Saturday, March 27, 2010

Who, me?

(via Daily dish) In an attack on David Frum following his departure from the American Enterprise Institute, Charles Murray writes:
AEI has a culture, the scholars are fiercely proud of that culture, and at its heart is total intellectual freedom.
Let's follow the implications of that. Any group of people have the right to come together and call themselves scholars, to title themselves an institute. But the American Enterprise Institute does more. It pays salaries. It offers a health insurance plan. To do that, it has to participate in the economic world. In short, its participants have to offer something the world wants to buy. Think tanks, like editorial pages, make their money by producing opinions. That constrains them to to produce the opinions and research donors will buy. The market has the final word, which means that whatever their institutional culture told them, the members of the American Enterprise Institute do not have, did not have, and logically could not have "total intellectual freedom".

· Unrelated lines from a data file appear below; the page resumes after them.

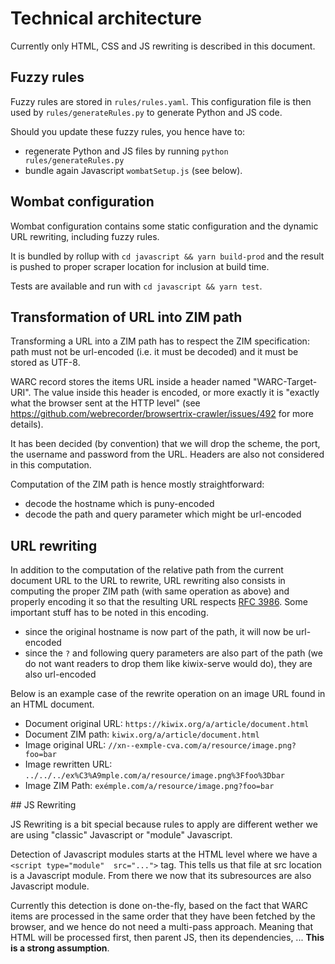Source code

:# Technical architecture

Currently only HTML, CSS and JS rewriting is described in this document.

## Fuzzy rules

Fuzzy rules are stored in `rules/rules.yaml`. This configuration file is then used by `rules/generateRules.py` to generate Python and JS code.

Should you update these fuzzy rules, you hence have to:

- regenerate Python and JS files by running `python rules/generateRules.py`
- bundle again Javascript `wombatSetup.js` (see below).

## Wombat configuration

Wombat configuration contains some static configuration and the dynamic URL rewriting, including fuzzy rules.

It is bundled by rollup with `cd javascript && yarn build-prod` and the result is pushed to proper scraper location for inclusion at build time.

Tests are available and run with `cd javascript && yarn test`.

## Transformation of URL into ZIM path

Transforming a URL into a ZIM path has to respect the ZIM specification: path must not be url-encoded (i.e. it must be decoded) and it must be stored as UTF-8.

WARC record stores the items URL inside a header named "WARC-Target-URI". The value inside this header is encoded, or more exactly it is "exactly what the browser sent at the HTTP level" (see https://github.com/webrecorder/browsertrix-crawler/issues/492 for more details).

It has been decided (by convention) that we will drop the scheme, the port, the username and password from the URL. Headers are also not considered in this computation.

Computation of the ZIM path is hence mostly straightforward:

- decode the hostname which is puny-encoded
- decode the path and query parameter which might be url-encoded

## URL rewriting

In addition to the computation of the relative path from the current document URL to the URL to rewrite, URL rewriting also consists in computing the proper ZIM path (with same operation as above) and properly encoding it so that the resulting URL respects [RFC 3986](https://datatracker.ietf.org/doc/html/rfc3986). Some important stuff has to be noted in this encoding.

- since the original hostname is now part of the path, it will now be url-encoded
- since the `?` and following query parameters are also part of the path (we do not want readers to drop them like kiwix-serve would do), they are also url-encoded

Below is an example case of the rewrite operation on an image URL found in an HTML document.

- Document original URL: `https://kiwix.org/a/article/document.html`
- Document ZIM path: `kiwix.org/a/article/document.html`
- Image original URL: `//xn--exmple-cva.com/a/resource/image.png?foo=bar`
- Image rewritten URL: `../../../ex%C3%A9mple.com/a/resource/image.png%3Ffoo%3Dbar`
- Image ZIM Path: `exémple.com/a/resource/image.png?foo=bar`

## JS Rewriting

JS Rewriting is a bit special because rules to apply are different wether we are using "classic" Javascript or "module" Javascript.

Detection of Javascript modules starts at the HTML level where we have a `<script type="module"  src="...">` tag. This tells us that file at src location is a Javascript module. From there we now that its subresources are also Javascript module.

Currently this detection is done on-the-fly, based on the fact that WARC items are processed in the same order that they have been fetched by the browser, and we hence do not need a multi-pass approach. Meaning that HTML will be processed first, then parent JS, then its dependencies, ... **This is a strong assumption**.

Nobody has defended those strictures at a more fundamental level than Charles Murray; he has specifically argued that having to rely on a menial job, if necessary, to provide for dependents does the soul good. If we apply Charles Murray's rules to American Enterprise Scholars, we should reject on principle the idea of anyone having a sanctuary in which they can produce whatever they please and have a guarantee the market will accept it. If you write, you have two choices: write things some market will accept, or else write for nothing. The management AEI appears to have given David Frum exactly that choice. I would expect Charles Murray to say, approvingly, that so they should.

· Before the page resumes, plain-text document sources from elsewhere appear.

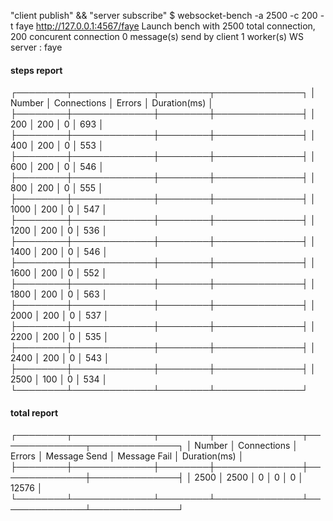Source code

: "client publish" && "server subscribe"
$ websocket-bench -a 2500 -c 200 -t faye http://127.0.0.1:4567/faye
Launch bench with 2500 total connection, 200 concurent connection
0 message(s) send by client
1 worker(s)
WS server : faye

#### steps report ####
┌────────┬─────────────┬────────┬──────────────┐
│ Number │ Connections │ Errors │ Duration(ms) │
├────────┼─────────────┼────────┼──────────────┤
│ 200    │ 200         │ 0      │ 693          │
├────────┼─────────────┼────────┼──────────────┤
│ 400    │ 200         │ 0      │ 553          │
├────────┼─────────────┼────────┼──────────────┤
│ 600    │ 200         │ 0      │ 546          │
├────────┼─────────────┼────────┼──────────────┤
│ 800    │ 200         │ 0      │ 555          │
├────────┼─────────────┼────────┼──────────────┤
│ 1000   │ 200         │ 0      │ 547          │
├────────┼─────────────┼────────┼──────────────┤
│ 1200   │ 200         │ 0      │ 536          │
├────────┼─────────────┼────────┼──────────────┤
│ 1400   │ 200         │ 0      │ 546          │
├────────┼─────────────┼────────┼──────────────┤
│ 1600   │ 200         │ 0      │ 552          │
├────────┼─────────────┼────────┼──────────────┤
│ 1800   │ 200         │ 0      │ 563          │
├────────┼─────────────┼────────┼──────────────┤
│ 2000   │ 200         │ 0      │ 537          │
├────────┼─────────────┼────────┼──────────────┤
│ 2200   │ 200         │ 0      │ 535          │
├────────┼─────────────┼────────┼──────────────┤
│ 2400   │ 200         │ 0      │ 543          │
├────────┼─────────────┼────────┼──────────────┤
│ 2500   │ 100         │ 0      │ 534          │
└────────┴─────────────┴────────┴──────────────┘
#### total report ####
┌────────┬─────────────┬────────┬──────────────┬──────────────┬──────────────┐
│ Number │ Connections │ Errors │ Message Send │ Message Fail │ Duration(ms) │
├────────┼─────────────┼────────┼──────────────┼──────────────┼──────────────┤
│ 2500   │ 2500        │ 0      │ 0            │ 0            │ 12576        │
└────────┴─────────────┴────────┴──────────────┴──────────────┴──────────────┘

Instead, he gets very angry indeed with the idea that anyone in the management of the American Enterprise Institute responded to the choices of the people who pay the bills. He does not call this making the kind of compromise that gives meaning to life, embracing hard realities in order to live life well. Instead, he refers to Frum's allegations as an attack on "the core of the Institute’s integrity". As I read his arguments, it appears the idea that economic rules which he passionately defends apply to people like himself makes Charles Murray incandescent with rage. He has disavowed his former friendship with David Frum on that basis. But what does that say about conservative principles, and the devotion to the free market avowed by conservative scholars?